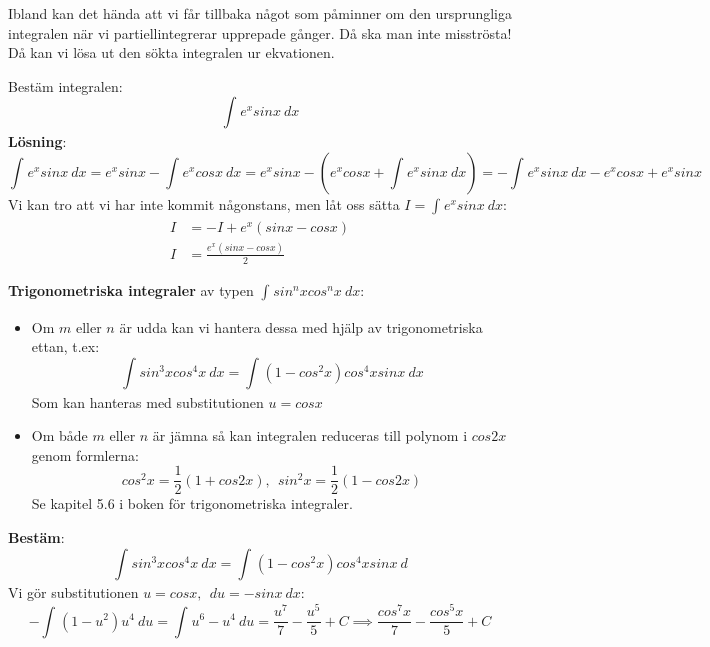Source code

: \documentclass{report}
\begin{document}
\noindent
Ibland kan det hända att vi får tillbaka något som påminner om den ursprungliga integralen när vi partiellintegrerar upprepade gånger. Då ska man inte misströsta! Då kan vi lösa ut den sökta integralen ur ekvationen.

\ex{}
{
Bestäm integralen:
\begin{equation*}
	\int_{}^{} e^x sinx\: dx 
\end{equation*}
\textbf{Lösning}:
\begin{equation*}
	\int_{}^{} e^x sinx \: dx = e^xsinx - \int_{}^{} e^x cosx \: dx = e^xsinx -( e^xcosx + \int_{}^{} e^x sinx \: dx ) = -\int_{}^{} e^x sinx \: dx - e^x cosx + e^x sinx  
\end{equation*}
Vi kan tro att vi har inte kommit någonstans, men låt oss sätta $ I = \int_{}^{} e^x sinx \: dx  $:
\begin{align*}
	I &= -I + e^x(sinx-cosx) \\
	I &= \frac{e^x(sinx-cosx)}{2} 
\end{align*}
}

\vspace{20pt}
\noindent
\textbf{Trigonometriska integraler} av typen $ \int_{}^{} sin^nx cos^nx \: dx $:
\begin{itemize}
	\item Om $ m $ eller $ n $ är udda kan vi hantera dessa med hjälp av trigonometriska ettan, t.ex:
	\begin{equation*}
	\int_{}^{} sin^3xcos^4x \: dx = \int_{}^{} (1-cos^2x)cos^4xsinx \: dx
	\end{equation*}
	Som kan hanteras med substitutionen $ u = cosx $
	\item Om både $ m $ eller $ n $ är jämna så kan integralen reduceras till polynom i $ cos2x $ genom formlerna:
	\begin{equation*}
	cos^2x = \frac{1}{2} (1 + cos2x),\:\: sin^2x = \frac{1}{2} (1-cos2x)
	\end{equation*}
	Se kapitel 5.6 i boken för trigonometriska integraler.
\end{itemize}

{
\textbf{Bestäm}:
\begin{equation*}
\int_{}^{} sin^3xcos^4x \: dx = \int_{}^{} (1-cos^2x)cos^4x sinx \: d 
\end{equation*}
Vi gör substitutionen $ u = cosx,\:\: du = -sinx\:dx $:
\begin{equation*}
- \int_{}^{} (1-u^2)u^4 \: du = \int_{}^{} u^6-u^4 \: du = \frac{u^7}{7} - \frac{u^5}{5} + C \implies  \frac{cos^7x}{7} - \frac{cos^5x}{5} + C   
\end{equation*}
}
\end{document}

☆ ☆ ☆ ☆

→ EXERCISE: Using the data above, establish how many lines include the word "textbf"; the reply is that number only.

→ TASK ANSWER: 3